Podías dejar caer las manos así por sus caderas, así, tan lentamente y...Podías comerte a bocados aquel cuello así, tan rico, y después morirte. Sin problemas. Con la polla apostada en su espalda, caliente y sonrosada como una hermosa flor, y que ella suspirarararará con los ojos cerrados y los labios brillantes y toscos y entreabiertos como queriendo decirte algo oscuro, algo guarro de de dentro de eso que llamamos alma, algo prohibido, que doliera un poquito, algo que le estallara entre las piernas y la volviera completamente loca.

Era la hostia.

Una vez rebosó el fregadero.

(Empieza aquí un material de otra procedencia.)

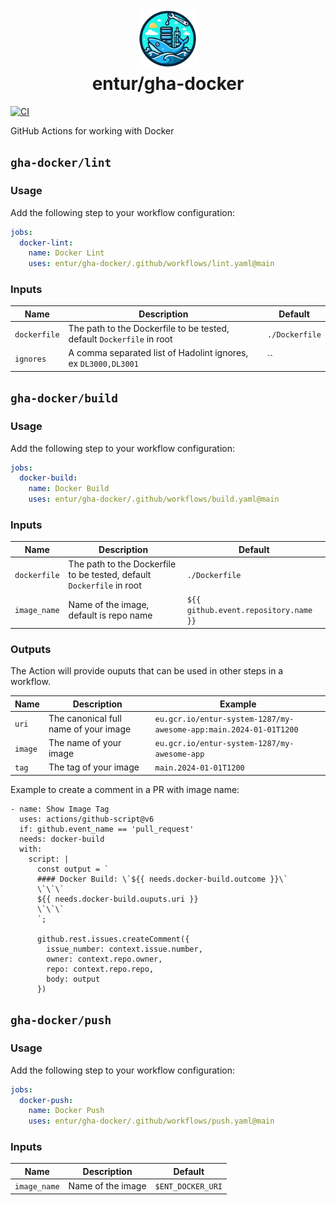 <h1 align="center">
      <img src="logo.png" width="96px" height="96px" />
      <br>entur/gha-docker<br>
</h1>

[![CI](https://github.com/entur/gha-docker/actions/workflows/ci.yaml/badge.svg?branch=main&event=pull_request)](https://github.com/entur/gha-docker/actions/workflows/ci.yaml)

GitHub Actions for working with Docker

## `gha-docker/lint`

### Usage

Add the following step to your workflow configuration:

```yml
jobs:
  docker-lint:
    name: Docker Lint
    uses: entur/gha-docker/.github/workflows/lint.yaml@main
```

### Inputs

| Name         | Description                                                           | Default        |
| ------------ | --------------------------------------------------------------------- | -------------- |
| `dockerfile` | The path to the Dockerfile to be tested, default `Dockerfile` in root | `./Dockerfile` |
| `ignores`    | A comma separated list of Hadolint ignores, ex `DL3000,DL3001`        | ``             |

## `gha-docker/build`

### Usage

Add the following step to your workflow configuration:

```yml
jobs:
  docker-build:
    name: Docker Build
    uses: entur/gha-docker/.github/workflows/build.yaml@main
```

### Inputs

| Name         | Description                                                           | Default                               |
| ------------ | --------------------------------------------------------------------- | ------------------------------------- |
| `dockerfile` | The path to the Dockerfile to be tested, default `Dockerfile` in root | `./Dockerfile`                        |
| `image_name` | Name of the image, default is repo name                               | `${{ github.event.repository.name }}` |

### Outputs

The Action will provide ouputs that can be used in other steps in a workflow.

| Name    | Description                           | Example                                                           |
| ------- | ------------------------------------- | ----------------------------------------------------------------- |
| `uri`   | The canonical full name of your image | `eu.gcr.io/entur-system-1287/my-awesome-app:main.2024-01-01T1200` |
| `image` | The name of your image                | `eu.gcr.io/entur-system-1287/my-awesome-app`                      |
| `tag`   | The tag of your image                 | `main.2024-01-01T1200`                                            |

Example to create a comment in a PR with image name:

```
- name: Show Image Tag
  uses: actions/github-script@v6
  if: github.event_name == 'pull_request'
  needs: docker-build
  with:
    script: |
      const output = `
      #### Docker Build: \`${{ needs.docker-build.outcome }}\`
      \`\`\`
      ${{ needs.docker-build.ouputs.uri }}
      \`\`\`
      `;

      github.rest.issues.createComment({
        issue_number: context.issue.number,
        owner: context.repo.owner,
        repo: context.repo.repo,
        body: output
      })
```

## `gha-docker/push`

### Usage

Add the following step to your workflow configuration:

```yml
jobs:
  docker-push:
    name: Docker Push
    uses: entur/gha-docker/.github/workflows/push.yaml@main
```

### Inputs

| Name         | Description       | Default           |
| ------------ | ----------------- | ----------------- |
| `image_name` | Name of the image | `$ENT_DOCKER_URI` |
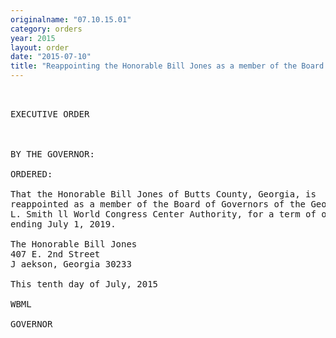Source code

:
 ```yaml
---
originalname: "07.10.15.01"
category: orders
year: 2015
layout: order
date: "2015-07-10"
title: "Reappointing the Honorable Bill Jones as a member of the Board of Governors of the George L. Smith II World Congress Center Authority"
---
```

<pre>
 

EXECUTIVE ORDER

 

BY THE GOVERNOR:

ORDERED:

That the Honorable Bill Jones of Butts County, Georgia, is
reappointed as a member of the Board of Governors of the George
L. Smith ll World Congress Center Authority, for a term of ofﬁce
ending July 1, 2019.

The Honorable Bill Jones
407 E. 2nd Street
J aekson, Georgia 30233

This tenth day of July, 2015

WBML

GOVERNOR

 

 

</pre>
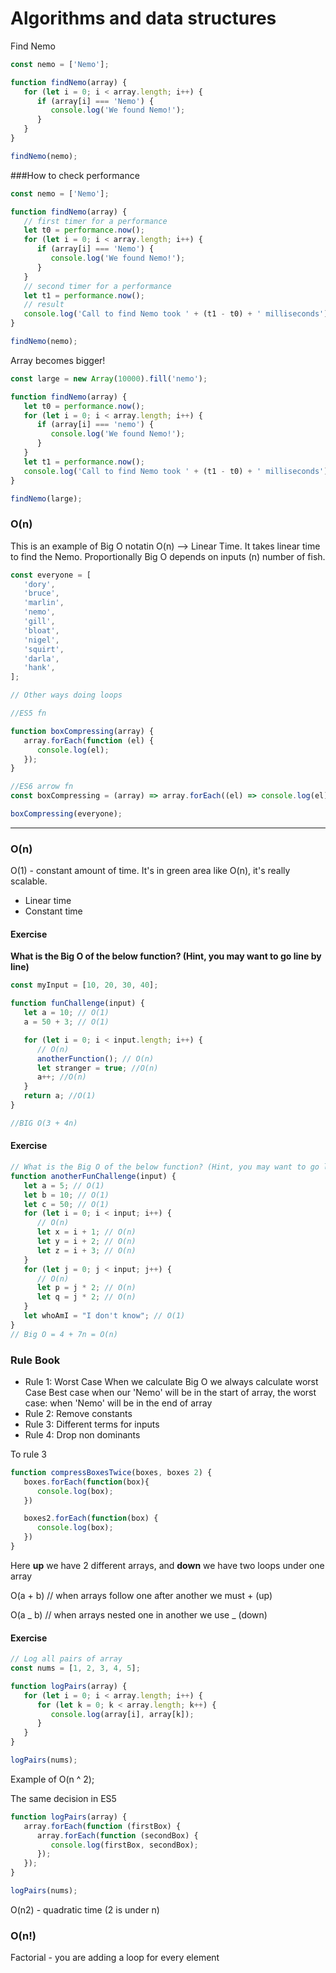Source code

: # Algorithms and data structures

Find Nemo

```javascript
const nemo = ['Nemo'];

function findNemo(array) {
   for (let i = 0; i < array.length; i++) {
      if (array[i] === 'Nemo') {
         console.log('We found Nemo!');
      }
   }
}

findNemo(nemo);
```

###How to check performance

```javascript
const nemo = ['Nemo'];

function findNemo(array) {
   // first timer for a performance
   let t0 = performance.now();
   for (let i = 0; i < array.length; i++) {
      if (array[i] === 'Nemo') {
         console.log('We found Nemo!');
      }
   }
   // second timer for a performance
   let t1 = performance.now();
   // result
   console.log('Call to find Nemo took ' + (t1 - t0) + ' milliseconds');
}

findNemo(nemo);
```

Array becomes bigger!

```javascript
const large = new Array(10000).fill('nemo');

function findNemo(array) {
   let t0 = performance.now();
   for (let i = 0; i < array.length; i++) {
      if (array[i] === 'nemo') {
         console.log('We found Nemo!');
      }
   }
   let t1 = performance.now();
   console.log('Call to find Nemo took ' + (t1 - t0) + ' milliseconds');
}

findNemo(large);
```

### O(n)

This is an example of Big O notatin O(n) --> Linear Time.
It takes linear time to find the Nemo. Proportionally
Big O depends on inputs (n) number of fish.

```javascript
const everyone = [
   'dory',
   'bruce',
   'marlin',
   'nemo',
   'gill',
   'bloat',
   'nigel',
   'squirt',
   'darla',
   'hank',
];

// Other ways doing loops

//ES5 fn

function boxCompressing(array) {
   array.forEach(function (el) {
      console.log(el);
   });
}

//ES6 arrow fn
const boxCompressing = (array) => array.forEach((el) => console.log(el));

boxCompressing(everyone);
```

---

### O(n)

O(1) - constant amount of time.
It's in green area like O(n), it's really scalable.

-  Linear time
-  Constant time

#### Exercise

**What is the Big O of the below function? (Hint, you may want to go line by line)**

```javascript
const myInput = [10, 20, 30, 40];

function funChallenge(input) {
   let a = 10; // О(1)
   a = 50 + 3; // О(1)

   for (let i = 0; i < input.length; i++) {
      // О(n)
      anotherFunction(); // О(n)
      let stranger = true; //O(n)
      a++; //O(n)
   }
   return a; //О(1)
}

//BIG O(3 + 4n)
```

#### Exercise

```javascript
// What is the Big O of the below function? (Hint, you may want to go line by line)
function anotherFunChallenge(input) {
   let a = 5; // O(1)
   let b = 10; // O(1)
   let c = 50; // O(1)
   for (let i = 0; i < input; i++) {
      // O(n)
      let x = i + 1; // O(n)
      let y = i + 2; // O(n)
      let z = i + 3; // O(n)
   }
   for (let j = 0; j < input; j++) {
      // O(n)
      let p = j * 2; // O(n)
      let q = j * 2; // O(n)
   }
   let whoAmI = "I don't know"; // O(1)
}
// Big O = 4 + 7n = O(n)
```

### Rule Book

-  Rule 1: Worst Case
   When we calculate Big O we always calculate worst Case
   Best case when our 'Nemo' will be in the start of array, the worst case: when 'Nemo' will be in the end of array
-  Rule 2: Remove constants
-  Rule 3: Different terms for inputs
-  Rule 4: Drop non dominants

To rule 3

```javascript
function compressBoxesTwice(boxes, boxes 2) {
   boxes.forEach(function(box){
      console.log(box);
   })

   boxes2.forEach(function(box) {
      console.log(box);
   })
}
```

Here **up** we have 2 different arrays, and **down** we have two loops under one array

O(a + b) // when arrays follow one after another we must + (up)

O(a _ b) // when arrays nested one in another we use _ (down)

#### Exercise

```javascript
// Log all pairs of array
const nums = [1, 2, 3, 4, 5];

function logPairs(array) {
   for (let i = 0; i < array.length; i++) {
      for (let k = 0; k < array.length; k++) {
         console.log(array[i], array[k]);
      }
   }
}

logPairs(nums);
```

Example of O(n ^ 2);

The same decision in ES5

```javascript
function logPairs(array) {
   array.forEach(function (firstBox) {
      array.forEach(function (secondBox) {
         console.log(firstBox, secondBox);
      });
   });
}

logPairs(nums);
```

O(n2) - quadratic time (2 is under n)

### O(n!)

Factorial - you are adding a loop for every element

Yo la había enredado malamente con la lengua y ella por supuesto se había dejado y al rato, como nadie cerraba aquel grifo aquello caía hasta el suelo como un Niágara y de pronto sentimos el agua en los pies y luego en las rodillas y luego en el cuello y cuando nos dimos cuenta de que ya no había aire, gritamos a la vez como dos locos de gusto porque aquella cosa eléctrica que no tenía nombre y por eso la llamabamos Ahhhhhhhhhhhhhhhh, o Síiiiiiiiiiiiiiiiiiiiiiiiiii, o Joderrrrrrrrrrrrrrrrrr, nos estaba partiendo como a barcos por la puta mitad. Pues al rato, un vecino llamó a la policía. Que si estaban allí matando a alguien. Y ella le dijo que sí. Que dos veces porque era domingo. 
Le brillaban tanto los ojos, que al guardia se le saltó una lágrima.